Abstract
Purpose :
Placental growth factor (PlGF) and vascular endothelial growth factor B (VEGF-B) are members of the vascular endothelial growth factor family, binding to VEGF-R1. PIGF inhibition suppresses pathological angiogenesis in inflammatory disorders and diabetic retinas. PIGF levels are overexpressed in the vitreous of diabetic retinopathy (DR) patients and levels may increase with the severity of the disease. VEGF-B is a vascular survival factor, safeguarding the balance between blood vessel growth and degeneration. Under degenerative conditions VEGF-B is a survival factor to protect cells from apoptosis; during certain pathologies can act as antiangiogenic factor to prevent overgrowth of blood vessels. Angiogenic VEGF-B activity during ocular neovascularization may be due to its survival effect, rescuing neovessels from apoptosis.
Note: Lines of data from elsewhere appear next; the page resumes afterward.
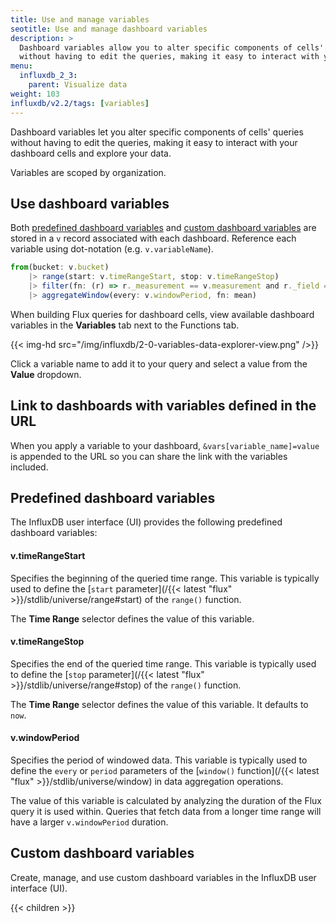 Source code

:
 ```yaml
---
title: Use and manage variables
seotitle: Use and manage dashboard variables
description: >
  Dashboard variables allow you to alter specific components of cells' queries
  without having to edit the queries, making it easy to interact with your dashboard cells and explore your data.
menu:
  influxdb_2_3:
    parent: Visualize data
weight: 103
influxdb/v2.2/tags: [variables]
---
```


Dashboard variables let you alter specific components of cells' queries without having to edit the queries,
making it easy to interact with your dashboard cells and explore your data.

Variables are scoped by organization.

## Use dashboard variables
Both [predefined dashboard variables](#predefined-dashboard-variables) and [custom dashboard variables](#custom-dashboard-variables)
are stored in a `v` record associated with each dashboard.
Reference each variable using dot-notation (e.g. `v.variableName`).

```js
from(bucket: v.bucket)
    |> range(start: v.timeRangeStart, stop: v.timeRangeStop)
    |> filter(fn: (r) => r._measurement == v.measurement and r._field == v.field)
    |> aggregateWindow(every: v.windowPeriod, fn: mean)
```

When building Flux queries for dashboard cells, view available dashboard variables
in the **Variables** tab next to the Functions tab.

{{< img-hd src="/img/influxdb/2-0-variables-data-explorer-view.png" />}}

Click a variable name to add it to your query and select a value from the **Value** dropdown.

## Link to dashboards with variables defined in the URL

When you apply a variable to your dashboard, `&vars[variable_name]=value` is appended to the URL so you can share the link with the variables included.

## Predefined dashboard variables
The InfluxDB user interface (UI) provides the following predefined dashboard variables:

#### v.timeRangeStart
Specifies the beginning of the queried time range.
This variable is typically used to define the [`start` parameter](/{{< latest "flux" >}}/stdlib/universe/range#start)
of the `range()` function.

The **Time Range** selector defines the value of this variable.

#### v.timeRangeStop
Specifies the end of the queried time range.
This variable is typically used to define the [`stop` parameter](/{{< latest "flux" >}}/stdlib/universe/range#stop)
of the `range()` function.

The **Time Range** selector defines the value of this variable.
It defaults to `now`.

#### v.windowPeriod
Specifies the period of windowed data.
This variable is typically used to define the `every` or `period` parameters of the
[`window()` function](/{{< latest "flux" >}}/stdlib/universe/window)
in data aggregation operations.

The value of this variable is calculated by analyzing the duration of the Flux
query it is used within. Queries that fetch data from a longer time range will
have a larger `v.windowPeriod` duration.

## Custom dashboard variables
Create, manage, and use custom dashboard variables in the InfluxDB user interface (UI).

{{< children >}}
Vitreous VEGF-B levels are significantly increased in DR patients. The purpose of this study was to correlate vitreous angiogenic cytokines (VEGF-B and PIGF) levels in DR measured by ELISA and demonstrate its correlation with quantitative measurements of central retinal thickness (CRT) and macular volume (MV) by optical coherence tomography (OCT).
Methods :
Vitreous samples were obtained from 42 DR patients undergoing vitrectomy. ELISA was used to quantify vitreous VEGF-B (pg/ml) (n=24) and vitreous PIGF (pg/ml) (n=18). OCT scans were evaluated to measured CRT (μm) and MV (mm3). Results obtained of VEGF-B (pg/ml) and PIGF (pg/ml) were correlated with CRT (μm) and MV (mm3). All patients included in this study, which adhered to the tenets of the Declaration of Helsinki, gave their informed consent to surgical treatment.
Results :
Correlation between vitreous VEGF-B and CRT was statistically significant, positive and moderate: 0.441 (p ≤ 0,05). Correlation between vitreous VEGF-B and MV was statistically significant, positive and robust: 0.716 (p ≤ 0,01). Correlation between vitreous PIGF and CRT or vitreous PIGF and MV, was not statistically significant.
Conclusions :
These results suggest that CRT and MV observed in OCT increase with increased levels of VEGF-B. This study shows that overexpression of VEGF-B may have an impact on CRT and MV of DR patients, thus targeting VEGF-B inhibition may have therapeutic beneficial implications.
This is an abstract that was submitted for the 2016 ARVO Annual Meeting, held in Seattle, Wash., May 1-5, 2016.